=== Section Start ===
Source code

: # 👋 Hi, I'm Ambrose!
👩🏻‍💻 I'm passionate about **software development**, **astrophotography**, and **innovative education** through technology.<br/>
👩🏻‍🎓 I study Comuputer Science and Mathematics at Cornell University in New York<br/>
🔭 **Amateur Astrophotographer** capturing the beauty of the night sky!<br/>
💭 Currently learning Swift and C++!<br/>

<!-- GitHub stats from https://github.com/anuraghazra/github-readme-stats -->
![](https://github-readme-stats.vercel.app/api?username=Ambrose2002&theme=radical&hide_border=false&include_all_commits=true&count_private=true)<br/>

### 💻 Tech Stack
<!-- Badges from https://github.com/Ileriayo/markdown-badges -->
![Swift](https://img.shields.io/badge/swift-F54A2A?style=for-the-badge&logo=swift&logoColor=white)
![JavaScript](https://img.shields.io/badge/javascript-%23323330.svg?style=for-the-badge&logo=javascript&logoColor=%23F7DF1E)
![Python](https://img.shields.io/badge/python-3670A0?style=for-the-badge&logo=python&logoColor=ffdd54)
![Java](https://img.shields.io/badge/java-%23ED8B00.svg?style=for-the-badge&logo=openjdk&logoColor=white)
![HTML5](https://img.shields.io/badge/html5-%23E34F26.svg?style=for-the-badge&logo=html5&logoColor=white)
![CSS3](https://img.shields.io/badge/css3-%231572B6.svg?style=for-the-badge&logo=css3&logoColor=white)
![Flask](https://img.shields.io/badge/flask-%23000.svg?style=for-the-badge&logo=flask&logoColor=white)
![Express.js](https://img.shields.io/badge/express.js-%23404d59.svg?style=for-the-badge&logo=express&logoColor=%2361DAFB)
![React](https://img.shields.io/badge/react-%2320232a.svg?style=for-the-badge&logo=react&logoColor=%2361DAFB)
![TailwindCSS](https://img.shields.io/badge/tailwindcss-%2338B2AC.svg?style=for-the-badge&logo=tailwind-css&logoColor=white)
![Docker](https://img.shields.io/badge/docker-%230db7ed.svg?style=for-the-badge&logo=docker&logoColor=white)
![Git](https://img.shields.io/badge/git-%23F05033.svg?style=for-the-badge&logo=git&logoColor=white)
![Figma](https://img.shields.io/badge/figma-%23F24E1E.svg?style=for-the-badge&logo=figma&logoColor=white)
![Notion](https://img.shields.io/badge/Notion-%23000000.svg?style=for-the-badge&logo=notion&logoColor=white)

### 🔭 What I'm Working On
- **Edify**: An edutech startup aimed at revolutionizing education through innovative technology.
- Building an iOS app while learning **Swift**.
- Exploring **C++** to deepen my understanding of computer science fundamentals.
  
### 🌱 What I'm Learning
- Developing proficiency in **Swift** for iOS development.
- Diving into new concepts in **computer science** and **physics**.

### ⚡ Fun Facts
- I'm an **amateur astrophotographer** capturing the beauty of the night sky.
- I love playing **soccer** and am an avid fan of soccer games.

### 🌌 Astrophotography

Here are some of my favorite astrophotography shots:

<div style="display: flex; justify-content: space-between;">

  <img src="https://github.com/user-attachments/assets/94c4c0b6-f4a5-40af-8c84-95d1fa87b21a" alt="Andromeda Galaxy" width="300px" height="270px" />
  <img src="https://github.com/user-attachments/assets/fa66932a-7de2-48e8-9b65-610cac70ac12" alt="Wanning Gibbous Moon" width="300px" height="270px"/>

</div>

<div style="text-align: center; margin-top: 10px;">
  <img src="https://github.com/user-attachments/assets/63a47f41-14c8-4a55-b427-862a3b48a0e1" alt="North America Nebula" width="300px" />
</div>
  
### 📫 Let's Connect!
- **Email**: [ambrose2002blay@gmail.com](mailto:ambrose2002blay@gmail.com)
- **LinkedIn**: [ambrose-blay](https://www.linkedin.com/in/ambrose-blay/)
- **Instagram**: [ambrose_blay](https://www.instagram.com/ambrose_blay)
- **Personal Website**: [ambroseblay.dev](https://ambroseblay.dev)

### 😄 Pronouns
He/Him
=== Section End ===
=== Section Start ===
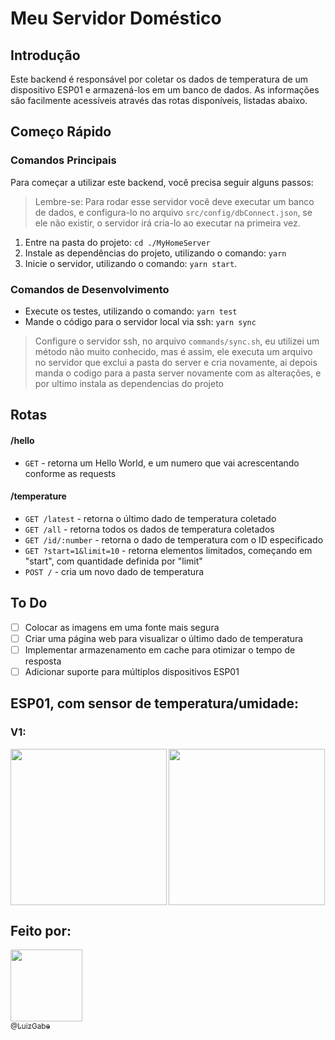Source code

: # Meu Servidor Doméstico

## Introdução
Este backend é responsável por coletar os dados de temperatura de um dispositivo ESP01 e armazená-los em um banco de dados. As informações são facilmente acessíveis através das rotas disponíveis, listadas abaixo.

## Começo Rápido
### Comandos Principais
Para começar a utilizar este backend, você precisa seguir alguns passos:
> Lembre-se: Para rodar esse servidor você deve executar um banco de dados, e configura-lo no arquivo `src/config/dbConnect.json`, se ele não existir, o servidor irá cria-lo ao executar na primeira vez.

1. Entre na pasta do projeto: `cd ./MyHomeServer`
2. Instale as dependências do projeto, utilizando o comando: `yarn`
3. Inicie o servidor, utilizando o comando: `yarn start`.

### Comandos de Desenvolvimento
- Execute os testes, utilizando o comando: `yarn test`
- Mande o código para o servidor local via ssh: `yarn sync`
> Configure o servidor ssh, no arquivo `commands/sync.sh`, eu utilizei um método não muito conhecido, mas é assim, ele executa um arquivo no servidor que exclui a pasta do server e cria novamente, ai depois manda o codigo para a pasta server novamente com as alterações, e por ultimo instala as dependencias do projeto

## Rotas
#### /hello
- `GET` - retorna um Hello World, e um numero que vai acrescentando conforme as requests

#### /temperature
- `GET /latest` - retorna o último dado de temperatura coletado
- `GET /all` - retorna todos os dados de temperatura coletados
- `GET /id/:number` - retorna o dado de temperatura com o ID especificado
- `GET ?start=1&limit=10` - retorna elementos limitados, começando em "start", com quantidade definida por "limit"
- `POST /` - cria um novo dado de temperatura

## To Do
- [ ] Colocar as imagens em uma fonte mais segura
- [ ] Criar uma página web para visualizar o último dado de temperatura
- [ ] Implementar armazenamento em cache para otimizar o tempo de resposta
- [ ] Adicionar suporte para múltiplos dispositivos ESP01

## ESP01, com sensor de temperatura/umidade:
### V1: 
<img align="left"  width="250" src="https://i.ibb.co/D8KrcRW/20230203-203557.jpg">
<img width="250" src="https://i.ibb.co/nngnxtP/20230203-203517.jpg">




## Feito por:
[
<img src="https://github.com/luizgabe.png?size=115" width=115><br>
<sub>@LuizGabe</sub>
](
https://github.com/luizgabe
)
=== Section End ===
=== Section Start ===
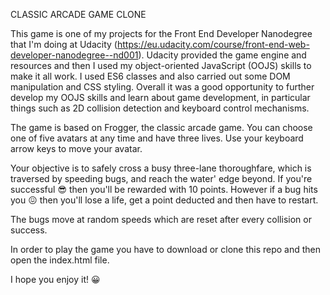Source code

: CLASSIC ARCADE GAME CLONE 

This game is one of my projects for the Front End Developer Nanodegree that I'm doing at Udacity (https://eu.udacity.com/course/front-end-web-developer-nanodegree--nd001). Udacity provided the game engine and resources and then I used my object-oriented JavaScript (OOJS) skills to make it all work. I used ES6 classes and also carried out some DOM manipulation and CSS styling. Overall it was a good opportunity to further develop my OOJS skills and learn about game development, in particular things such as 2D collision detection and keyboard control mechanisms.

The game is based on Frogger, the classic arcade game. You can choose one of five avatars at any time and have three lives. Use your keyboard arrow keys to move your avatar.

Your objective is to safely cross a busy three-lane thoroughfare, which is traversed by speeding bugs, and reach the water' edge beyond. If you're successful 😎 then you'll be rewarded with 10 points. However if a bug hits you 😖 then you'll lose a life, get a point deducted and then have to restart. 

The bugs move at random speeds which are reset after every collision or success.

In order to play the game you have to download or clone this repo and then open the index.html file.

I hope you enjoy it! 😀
=== Section End ===
Exercise requirements →
The response must consist solely of the number of lines in the listing above that contain "capturing".

Solution →
2